WHAT YOU HAVE TO DO: Pictures excluded, return the lines below from the first through the line holding "- Buat script untuk membuka file.".

Saved data entries:
________________
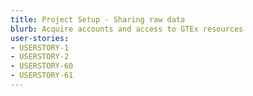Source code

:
 ```yaml
---
title: Project Setup - Sharing raw data
blurb: Acquire accounts and access to GTEx resources
user-stories:
- USERSTORY-1
- USERSTORY-2
- USERSTORY-60
- USERSTORY-61
---
```

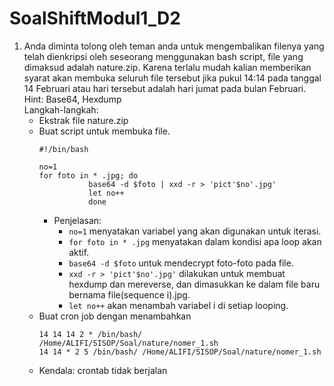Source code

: # SoalShiftModul1_D2
1. Anda diminta tolong oleh teman anda untuk mengembalikan filenya yang telah
dienkripsi oleh seseorang menggunakan bash script, file yang dimaksud adalah
nature.zip. Karena terlalu mudah kalian memberikan syarat akan membuka seluruh
file tersebut jika pukul 14:14 pada tanggal 14 Februari atau hari tersebut adalah hari
jumat pada bulan Februari.  
Hint: Base64, Hexdump  
Langkah-langkah:
   * Ekstrak file nature.zip  
   - Buat script untuk membuka file.
	 ```
	 #!/bin/bash
	 
	 no=1
	 for foto in * .jpg; do
	 			base64 -d $foto | xxd -r > 'pict'$no'.jpg'
				let no++
				done
		```
		* Penjelasan:
		    + `no=1` menyatakan variabel yang akan digunakan untuk iterasi.
	    	+ `for foto in * .jpg` menyatakan dalam kondisi apa loop akan aktif.
			+ `base64 -d $foto` untuk mendecrypt foto-foto pada file.
			+ `xxd -r > 'pict'$no'.jpg'` dilakukan untuk membuat hexdump dan mereverse, dan dimasukkan ke dalam file baru bernama file(sequence i).jpg.
			+ `let no++` akan menambah variabel i di setiap looping.
   - Buat cron job dengan menambahkan
       ```
       14 14 14 2 * /bin/bash/ /Home/ALIFI/SISOP/Soal/nature/nomer_1.sh
       14 14 * 2 5 /bin/bash/ /Home/ALIFI/SISOP/Soal/nature/nomer_1.sh
       ```
   - Kendala: crontab tidak berjalan
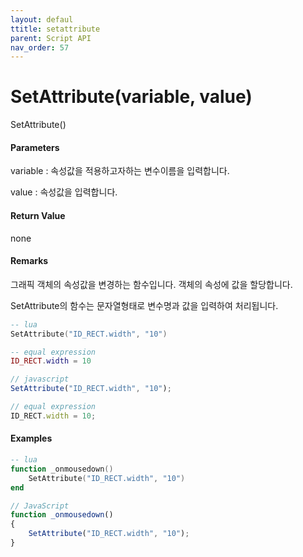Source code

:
 ```yaml
---
layout: defaul
ttitle: setattribute
parent: Script API
nav_order: 57
---
```

# SetAttribute\(variable, value\)

SetAttribute\(\)

#### Parameters

variable : 속성값을 적용하고자하는 변수이름을 입력합니다.

value : 속성값을 입력합니다.

#### Return Value

none

#### Remarks

그래픽 객체의 속성값을 변경하는 함수입니다. 객체의 속성에 값을 할당합니다.

SetAttribute의 함수는 문자열형태로 변수명과 값을 입력하여 처리됩니다.

```lua
-- lua
SetAttribute("ID_RECT.width", "10")

-- equal expression
ID_RECT.width = 10
```

```js
// javascript
SetAttribute("ID_RECT.width", "10");

// equal expression
ID_RECT.width = 10;
```

#### 

#### Examples

```lua
-- lua
function _onmousedown()
    SetAttribute("ID_RECT.width", "10")
end
```

```js
// JavaScript
function _onmousedown()
{    
    SetAttribute("ID_RECT.width", "10");
}
```



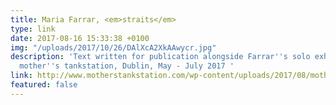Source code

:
 ```yaml
---
title: Maria Farrar, <em>straits</em>
type: link
date: 2017-08-16 15:33:38 +0100
img: "/uploads/2017/10/26/DAlXcA2XkAAwycr.jpg"
description: 'Text written for publication alongside Farrar''s solo exhibition at
  mother''s tankstation, Dublin, May - July 2017 '
link: http://www.motherstankstation.com/wp-content/uploads/2017/08/mothers-annual-2017_Maria-Farrar_straits_Copyright-all-rights-reserved.pdf
featured: false
---
```

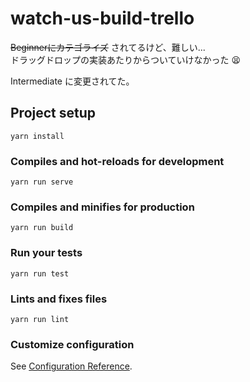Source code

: # watch-us-build-trello

~~Beginnerにカテゴライズ~~ されてるけど、難しい...  
ドラッグドロップの実装あたりからついていけなかった :tired_face:

Intermediate に変更されてた。

## Project setup
```
yarn install
```

### Compiles and hot-reloads for development
```
yarn run serve
```

### Compiles and minifies for production
```
yarn run build
```

### Run your tests
```
yarn run test
```

### Lints and fixes files
```
yarn run lint
```

### Customize configuration
See [Configuration Reference](https://cli.vuejs.org/config/).
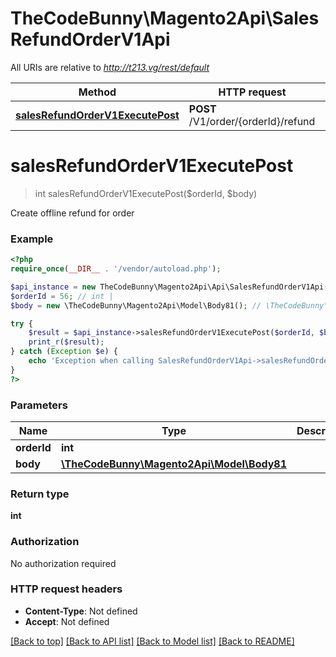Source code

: # TheCodeBunny\Magento2Api\SalesRefundOrderV1Api

All URIs are relative to *http://t213.vg/rest/default*

Method | HTTP request | Description
------------- | ------------- | -------------
[**salesRefundOrderV1ExecutePost**](SalesRefundOrderV1Api.md#salesRefundOrderV1ExecutePost) | **POST** /V1/order/{orderId}/refund | 


# **salesRefundOrderV1ExecutePost**
> int salesRefundOrderV1ExecutePost($orderId, $body)



Create offline refund for order

### Example
```php
<?php
require_once(__DIR__ . '/vendor/autoload.php');

$api_instance = new TheCodeBunny\Magento2Api\Api\SalesRefundOrderV1Api();
$orderId = 56; // int | 
$body = new \TheCodeBunny\Magento2Api\Model\Body81(); // \TheCodeBunny\Magento2Api\Model\Body81 | 

try {
    $result = $api_instance->salesRefundOrderV1ExecutePost($orderId, $body);
    print_r($result);
} catch (Exception $e) {
    echo 'Exception when calling SalesRefundOrderV1Api->salesRefundOrderV1ExecutePost: ', $e->getMessage(), PHP_EOL;
}
?>
```

### Parameters

Name | Type | Description  | Notes
------------- | ------------- | ------------- | -------------
 **orderId** | **int**|  |
 **body** | [**\TheCodeBunny\Magento2Api\Model\Body81**](../Model/\TheCodeBunny\Magento2Api\Model\Body81.md)|  | [optional]

### Return type

**int**

### Authorization

No authorization required

### HTTP request headers

 - **Content-Type**: Not defined
 - **Accept**: Not defined

[[Back to top]](#) [[Back to API list]](../../README.md#documentation-for-api-endpoints) [[Back to Model list]](../../README.md#documentation-for-models) [[Back to README]](../../README.md)

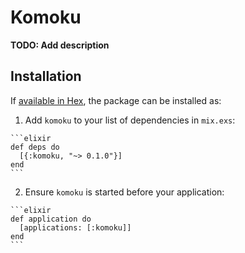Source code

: # Komoku

**TODO: Add description**

## Installation

If [available in Hex](https://hex.pm/docs/publish), the package can be installed as:

  1. Add `komoku` to your list of dependencies in `mix.exs`:

    ```elixir
    def deps do
      [{:komoku, "~> 0.1.0"}]
    end
    ```

  2. Ensure `komoku` is started before your application:

    ```elixir
    def application do
      [applications: [:komoku]]
    end
    ```

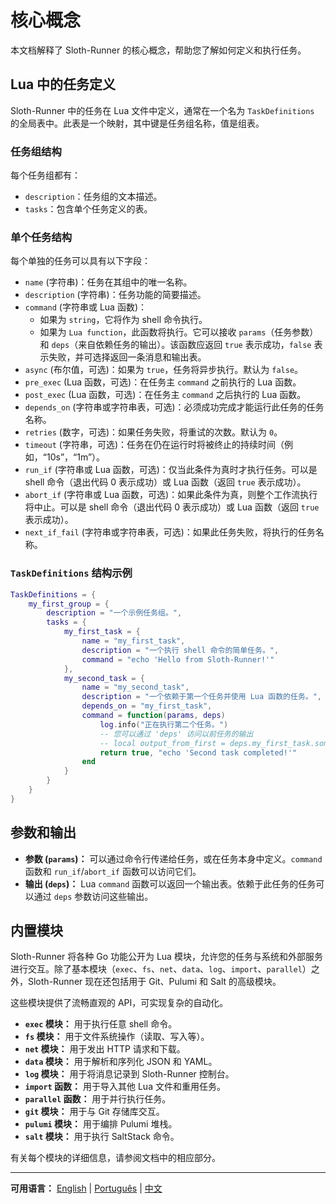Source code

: # 核心概念

本文档解释了 Sloth-Runner 的核心概念，帮助您了解如何定义和执行任务。

## Lua 中的任务定义

Sloth-Runner 中的任务在 Lua 文件中定义，通常在一个名为 `TaskDefinitions` 的全局表中。此表是一个映射，其中键是任务组名称，值是组表。

### 任务组结构

每个任务组都有：
*   `description`：任务组的文本描述。
*   `tasks`：包含单个任务定义的表。

### 单个任务结构

每个单独的任务可以具有以下字段：

*   `name` (字符串)：任务在其组中的唯一名称。
*   `description` (字符串)：任务功能的简要描述。
*   `command` (字符串或 Lua 函数)：
    *   如果为 `string`，它将作为 shell 命令执行。
    *   如果为 `Lua function`，此函数将执行。它可以接收 `params`（任务参数）和 `deps`（来自依赖任务的输出）。该函数应返回 `true` 表示成功，`false` 表示失败，并可选择返回一条消息和输出表。
*   `async` (布尔值，可选)：如果为 `true`，任务将异步执行。默认为 `false`。
*   `pre_exec` (Lua 函数，可选)：在任务主 `command` 之前执行的 Lua 函数。
*   `post_exec` (Lua 函数，可选)：在任务主 `command` 之后执行的 Lua 函数。
*   `depends_on` (字符串或字符串表，可选)：必须成功完成才能运行此任务的任务名称。
*   `retries` (数字，可选)：如果任务失败，将重试的次数。默认为 `0`。
*   `timeout` (字符串，可选)：任务在仍在运行时将被终止的持续时间（例如，“10s”，“1m”）。
*   `run_if` (字符串或 Lua 函数，可选)：仅当此条件为真时才执行任务。可以是 shell 命令（退出代码 0 表示成功）或 Lua 函数（返回 `true` 表示成功）。
*   `abort_if` (字符串或 Lua 函数，可选)：如果此条件为真，则整个工作流执行将中止。可以是 shell 命令（退出代码 0 表示成功）或 Lua 函数（返回 `true` 表示成功）。
*   `next_if_fail` (字符串或字符串表，可选)：如果此任务失败，将执行的任务名称。

### `TaskDefinitions` 结构示例

```lua
TaskDefinitions = {
    my_first_group = {
        description = "一个示例任务组。",
        tasks = {
            my_first_task = {
                name = "my_first_task",
                description = "一个执行 shell 命令的简单任务。",
                command = "echo 'Hello from Sloth-Runner!'"
            },
            my_second_task = {
                name = "my_second_task",
                description = "一个依赖于第一个任务并使用 Lua 函数的任务。",
                depends_on = "my_first_task",
                command = function(params, deps)
                    log.info("正在执行第二个任务。")
                    -- 您可以通过 'deps' 访问以前任务的输出
                    -- local output_from_first = deps.my_first_task.some_output
                    return true, "echo 'Second task completed!'"
                end
            }
        }
    }
}
```

## 参数和输出

*   **参数 (`params`)：** 可以通过命令行传递给任务，或在任务本身中定义。`command` 函数和 `run_if`/`abort_if` 函数可以访问它们。
*   **输出 (`deps`)：** Lua `command` 函数可以返回一个输出表。依赖于此任务的任务可以通过 `deps` 参数访问这些输出。

## 内置模块

Sloth-Runner 将各种 Go 功能公开为 Lua 模块，允许您的任务与系统和外部服务进行交互。除了基本模块（`exec`、`fs`、`net`、`data`、`log`、`import`、`parallel`）之外，Sloth-Runner 现在还包括用于 Git、Pulumi 和 Salt 的高级模块。

这些模块提供了流畅直观的 API，可实现复杂的自动化。

*   **`exec` 模块：** 用于执行任意 shell 命令。
*   **`fs` 模块：** 用于文件系统操作（读取、写入等）。
*   **`net` 模块：** 用于发出 HTTP 请求和下载。
*   **`data` 模块：** 用于解析和序列化 JSON 和 YAML。
*   **`log` 模块：** 用于将消息记录到 Sloth-Runner 控制台。
*   **`import` 函数：** 用于导入其他 Lua 文件和重用任务。
*   **`parallel` 函数：** 用于并行执行任务。
*   **`git` 模块：** 用于与 Git 存储库交互。
*   **`pulumi` 模块：** 用于编排 Pulumi 堆栈。
*   **`salt` 模块：** 用于执行 SaltStack 命令。

有关每个模块的详细信息，请参阅文档中的相应部分。

---
**可用语言：**
[English](../en/core-concepts.md) | [Português](../pt/core-concepts.md) | [中文](./core-concepts.md)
________________
RESULT OF THE EXERCISE:
Source code

:
 ```yaml
---
title: Project Setup - Sharing raw data
blurb: Acquire accounts and access to GTEx resources
user-stories:
- USERSTORY-1
- USERSTORY-2
- USERSTORY-60
- USERSTORY-61
---
```

Source code

: # SoalShiftModul1_D2
1. Anda diminta tolong oleh teman anda untuk mengembalikan filenya yang telah
dienkripsi oleh seseorang menggunakan bash script, file yang dimaksud adalah
nature.zip. Karena terlalu mudah kalian memberikan syarat akan membuka seluruh
file tersebut jika pukul 14:14 pada tanggal 14 Februari atau hari tersebut adalah hari
jumat pada bulan Februari.  
Hint: Base64, Hexdump  
Langkah-langkah:
   * Ekstrak file nature.zip  
   - Buat script untuk membuka file.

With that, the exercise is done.